(Supplied information)

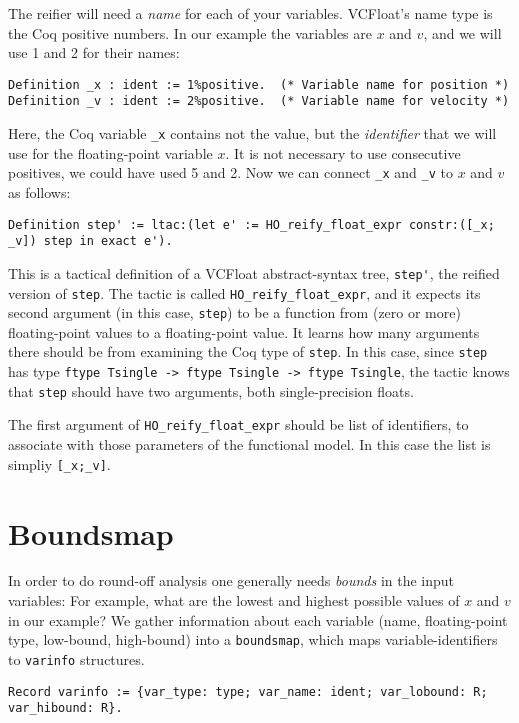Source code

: \documentclass[article]{memoir}
\begin{document}
The reifier will need
a \emph{name} for each of your variables.
VCFloat's name type is the Coq positive numbers.
In our example the variables are $x$ and $v$, and
we will use 1 and 2 for their names:

\begin{lstlisting}
Definition _x : ident := 1%positive.  (* Variable name for position *)
Definition _v : ident := 2%positive.  (* Variable name for velocity *)
\end{lstlisting}

Here, the Coq variable \lstinline{_x} contains not the value,
but the \emph{identifier} that we will use for the floating-point
variable $x$.  It is not necessary to use consecutive positives,
we could have used 5 and 2.
Now we can connect \lstinline{_x} and
\lstinline{_v} to $x$ and $v$ as follows:

\begin{lstlisting}
Definition step' := ltac:(let e' := HO_reify_float_expr constr:([_x; _v]) step in exact e').
\end{lstlisting}

This is a tactical definition of a VCFloat abstract-syntax tree,
\lstinline{step'}, the reified version of \lstinline{step}.
The tactic is called \lstinline{HO_reify_float_expr},
and it expects its second argument (in this case, \lstinline{step})
to be a function from (zero or more) floating-point values
to a floating-point value.  It learns how many arguments
there should be from examining the Coq type of \lstinline{step}.
In this case, since \lstinline{step} has type
\lstinline{ftype Tsingle -> ftype Tsingle -> ftype Tsingle},
the tactic knows that \lstinline{step} should have
two arguments, both single-precision floats.

The first argument of \lstinline{HO_reify_float_expr}
should be list of identifiers, to associate with those
parameters of the functional model.  In this case the list is
simpliy \lstinline{[_x;_v]}.

\chapter{Boundsmap}

In order to do round-off analysis one generally needs \emph{bounds}
in the input variables:
For example, what are the lowest and highest possible
values of $x$ and $v$ in our example?
We gather information about each variable
(name, floating-point type, low-bound, high-bound) into
a \lstinline{boundsmap}, which maps variable-identifiers to
\lstinline{varinfo} structures.
\begin{lstlisting}
Record varinfo := {var_type: type; var_name: ident; var_lobound: R; var_hibound: R}.
\end{lstlisting}
\end{document}
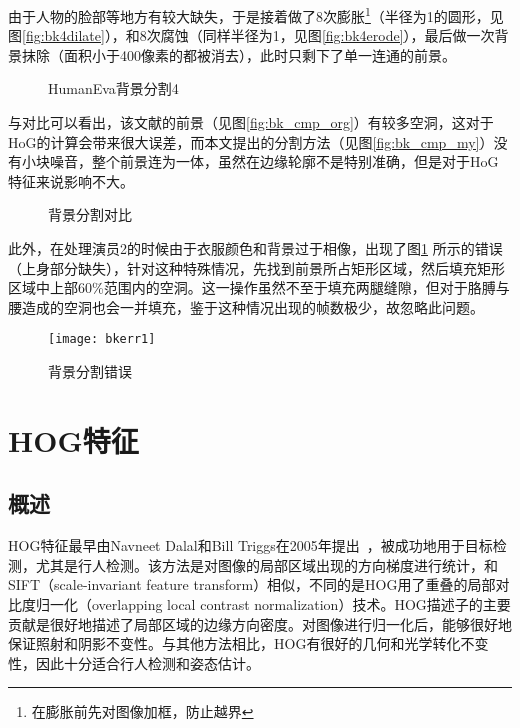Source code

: 由于人物的脸部等地方有较大缺失，于是接着做了8次膨胀\footnote{在膨胀前先对图像加框，防止越界}（半径为1的圆形，见图\ref{fig:bk4dilate}），和8次腐蚀（同样半径为1，见图\ref{fig:bk4erode}），最后做一次背景抹除（面积小于400像素的都被消去），此时只剩下了单一连通的前景。

\begin{figure}[htbp]
  \centering
  \hspace{1cm}
  \caption{HumanEva背景分割4}
\end{figure}

与\cite{Poppe2007}对比可以看出，该文献的前景（见图\ref{fig:bk_cmp_org}）有较多空洞，这对于HoG的计算会带来很大误差，而本文提出的分割方法（见图\ref{fig:bk_cmp_my}）没有小块噪音，整个前景连为一体，虽然在边缘轮廓不是特别准确，但是对于HoG特征来说影响不大。

\begin{figure}[htbp]
  \centering
  \hspace{1cm}
  \hspace{1cm}
  \caption{背景分割对比}
\end{figure}

此外，在处理演员2的时候由于衣服颜色和背景过于相像，出现了图\ref{fig:bkerr} 所示的错误（上身部分缺失），针对这种特殊情况，先找到前景所占矩形区域，然后填充矩形区域中上部60\%范围内的空洞。这一操作虽然不至于填充两腿缝隙，但对于胳膊与腰造成的空洞也会一并填充，鉴于这种情况出现的帧数极少，故忽略此问题。

\begin{figure}[htbp]
  \centering
  \texttt{[image: bkerr1]}
  \caption{背景分割错误}\label{fig:bkerr}
\end{figure}

\section{HOG特征}
\subsection{概述}
HOG特征最早由Navneet Dalal和Bill Triggs在2005年提出~\cite{Dalal05histogramsof}，被成功地用于目标检测，尤其是行人检测。该方法是对图像的局部区域出现的方向梯度进行统计，和SIFT（scale-invariant feature transform）相似，不同的是HOG用了重叠的局部对比度归一化（overlapping local contrast normalization）技术。HOG描述子的主要贡献是很好地描述了局部区域的边缘方向密度。对图像进行归一化后，能够很好地保证照射和阴影不变性。与其他方法相比，HOG有很好的几何和光学转化不变性，因此十分适合行人检测和姿态估计。

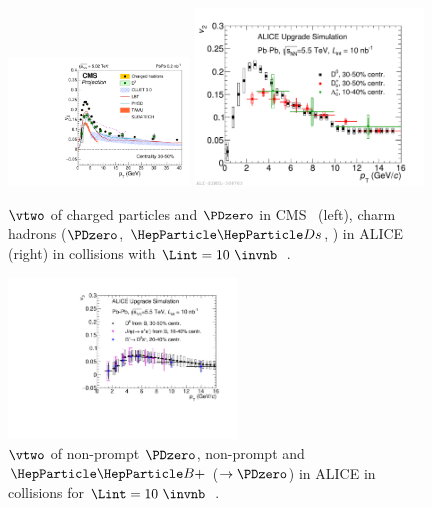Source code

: \begin{figure}[ht]
  \begin{center}
    \includegraphics[width=0.43\textwidth]{hf/figures/cV2_lumiMB_0_wTheory_right.pdf}
   \includegraphics[width=0.54\textwidth]{hf/figures/ALICEUpgrade_charmv2.pdf}
    \caption{$\vtwo$ of charged particles and $\PDzero$ in CMS~\cite{CMS-PAS-FTR-17-002} (left), charm hadrons ($\PDzero$, $\PDs$, \PGLc) in ALICE (right) in \PbPb collisions with $\Lint=10~\invnb$~\cite{Abelev:1625842}.}
    \label{fig:RAAv2.v2charm}
  \end{center}
\end{figure}
\begin{figure}[ht]
  \begin{center}
    \includegraphics[width=0.54\textwidth]{hf/figures/ALICEUpgrade_beautyv2.pdf}
    \caption{$\vtwo$ of non-prompt $\PDzero$, non-prompt \PJGy and $\PBp$ ($\rightarrow \PDzero$) in ALICE in \PbPb collisions for $\Lint=10~\invnb$~\cite{Abelev:1625842}.}
    \label{fig:RAAv2.v2beauty}
  \end{center}
\end{figure}

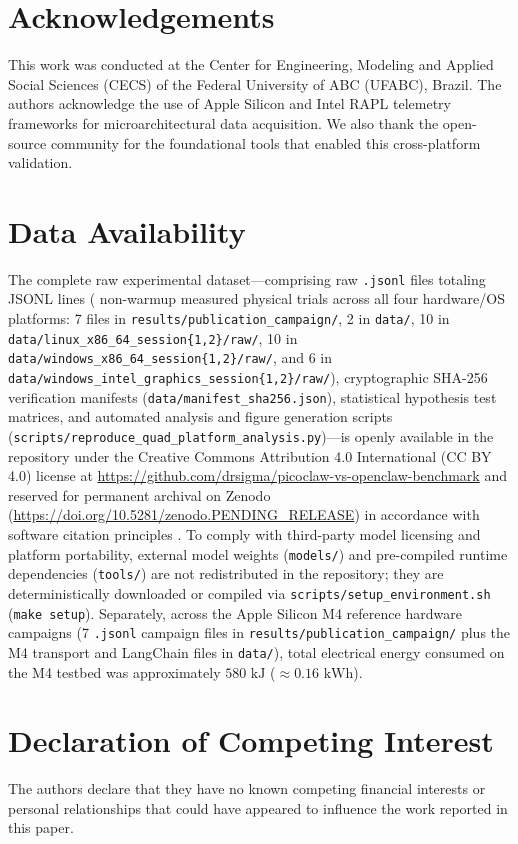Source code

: \documentclass[11pt,a4paper]{article}
\begin{document}
\section*{Acknowledgements}
This work was conducted at the Center for Engineering, Modeling and Applied Social Sciences (CECS) of the Federal University of ABC (UFABC), Brazil. The authors acknowledge the use of Apple Silicon and Intel RAPL telemetry frameworks for microarchitectural data acquisition. We also thank the open-source community for the foundational tools that enabled this cross-platform validation.

\section*{Data Availability}
The complete raw experimental dataset---comprising \TotalRawDatasets{} raw \texttt{.jsonl} files totaling \TotalJsonlLines{} JSONL lines (\TotalMeasuredTrials{} non-warmup measured physical trials across all four hardware/OS platforms: 7 files in \texttt{results/publication\_campaign/}, 2 in \texttt{data/}, 10 in \texttt{data/linux\_x86\_64\_session\{1,2\}/raw/}, 10 in \texttt{data/windows\_x86\_64\_session\{1,2\}/raw/}, and 6 in \texttt{data/windows\_intel\_graphics\_session\{1,2\}/raw/}), cryptographic SHA-256 verification manifests (\texttt{data/manifest\_sha256.json}), statistical hypothesis test matrices, and automated analysis and figure generation scripts (\texttt{scripts/reproduce\_quad\_platform\_analysis.py})---is openly available in the repository under the Creative Commons Attribution 4.0 International (CC BY 4.0) license at \url{https://github.com/drsigma/picoclaw-vs-openclaw-benchmark} and reserved for permanent archival on Zenodo (\url{https://doi.org/10.5281/zenodo.PENDING_RELEASE}) in accordance with software citation principles \cite{smith2016software}. To comply with third-party model licensing and platform portability, external model weights (\texttt{models/}) and pre-compiled runtime dependencies (\texttt{tools/}) are not redistributed in the repository; they are deterministically downloaded or compiled via \texttt{scripts/setup\_environment.sh} (\texttt{make setup}). Separately, across the Apple Silicon M4 reference hardware campaigns (7 \texttt{.jsonl} campaign files in \texttt{results/publication\_campaign/} plus the M4 transport and LangChain files in \texttt{data/}), total electrical energy consumed on the M4 testbed was approximately $580\text{ kJ}$ ($\approx 0.16\text{ kWh}$).

\section*{Declaration of Competing Interest}
The authors declare that they have no known competing financial interests or personal relationships that could have appeared to influence the work reported in this paper.



\end{document}
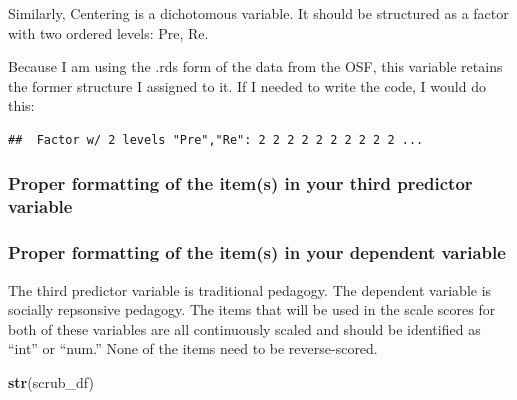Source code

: \documentclass[
  11pt,
]{book}
\newenvironment{Shaded}{\begin{snugshade}}{\end{snugshade}}
\newcommand{\AttributeTok}[1]{\textcolor[rgb]{0.27,0.27,0.27}{#1}}
\newcommand{\FunctionTok}[1]{\textcolor[rgb]{0.27,0.27,0.27}{\textbf{#1}}}
\newcommand{\NormalTok}[1]{#1}
\newcommand{\OtherTok}[1]{\textcolor[rgb]{0.37,0.37,0.37}{#1}}
\newcommand{\SpecialCharTok}[1]{\textcolor[rgb]{0.43,0.43,0.43}{\textbf{#1}}}
\newcommand{\StringTok}[1]{\textcolor[rgb]{0.5,0.5,0.5}{#1}}
\begin{document}
Similarly, Centering is a dichotomous variable. It should be structured as a factor with two ordered levels: Pre, Re.

Because I am using the .rds form of the data from the OSF, this variable retains the former structure I assigned to it. If I needed to write the code, I would do this:

\begin{Shaded}
\end{Shaded}

\begin{verbatim}
##  Factor w/ 2 levels "Pre","Re": 2 2 2 2 2 2 2 2 2 2 ...
\end{verbatim}

\hypertarget{proper-formatting-of-the-items-in-your-third-predictor-variable}{%
\subsubsection*{Proper formatting of the item(s) in your third predictor variable}\label{proper-formatting-of-the-items-in-your-third-predictor-variable}}


\hypertarget{proper-formatting-of-the-items-in-your-dependent-variable}{%
\subsubsection*{Proper formatting of the item(s) in your dependent variable}\label{proper-formatting-of-the-items-in-your-dependent-variable}}


The third predictor variable is traditional pedagogy. The dependent variable is socially repsonsive pedagogy. The items that will be used in the scale scores for both of these variables are all continuously scaled and should be identified as ``int'' or ``num.'' None of the items need to be reverse-scored.

\begin{Shaded}
\begin{Highlighting}[]
\FunctionTok{str}\NormalTok{(scrub\_df)}
\end{Highlighting}
\end{Shaded}
\end{document}
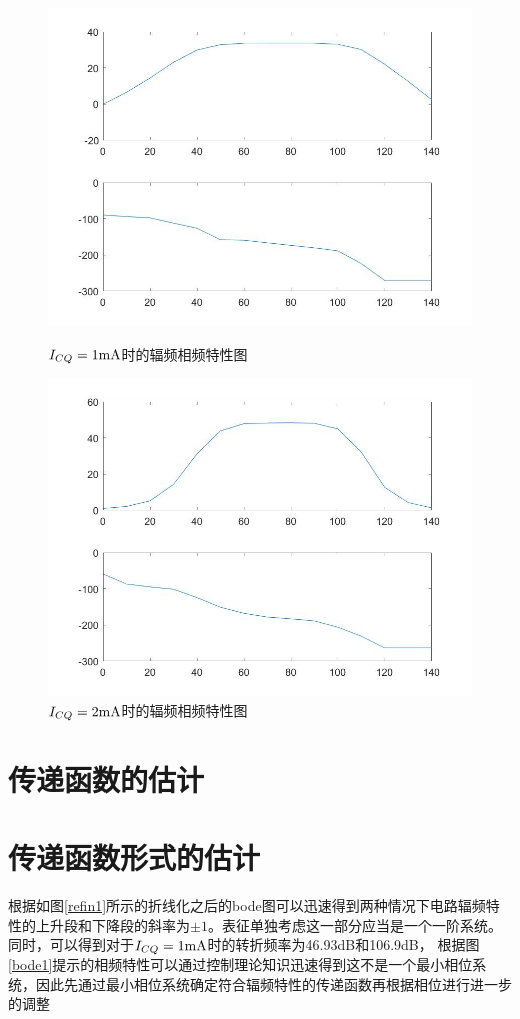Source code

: \documentclass[UTF8,a4paper]{ctexart}
\begin{document}
\begin{figure}
\centering
\includegraphics[width=\textwidth]{bode1exp.jpg}
\caption{$I_{CQ}=1\rm{mA}$时的辐频相频特性图}
\label{bode1}
\includegraphics[width=\textwidth]{bode2exp.jpg}
\caption{$I_{CQ}=2\rm{mA}$时的辐频相频特性图}
\label{bode2}
\end{figure}
\section{传递函数的估计}
\section{传递函数形式的估计}
根据如图\ref{refin1}所示的折线化之后的bode图可以迅速得到两种情况下电路辐频特性的上升段和下降段的斜率为$\pm1$。表征单独考虑这一部分应当是一个一阶系统。同时，可以得到对于$I_{CQ}=1\rm{mA}$时的转折频率为46.93dB和106.9dB，
根据图\ref{bode1}提示的相频特性可以通过控制理论知识迅速得到这不是一个最小相位系统，因此先通过最小相位系统确定符合辐频特性的传递函数再根据相位进行进一步的调整
\end{document}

(End Supplied information)

Using the records above, count how many lines include the word "figures", and reply only with that figure.

> **Completed task**: 3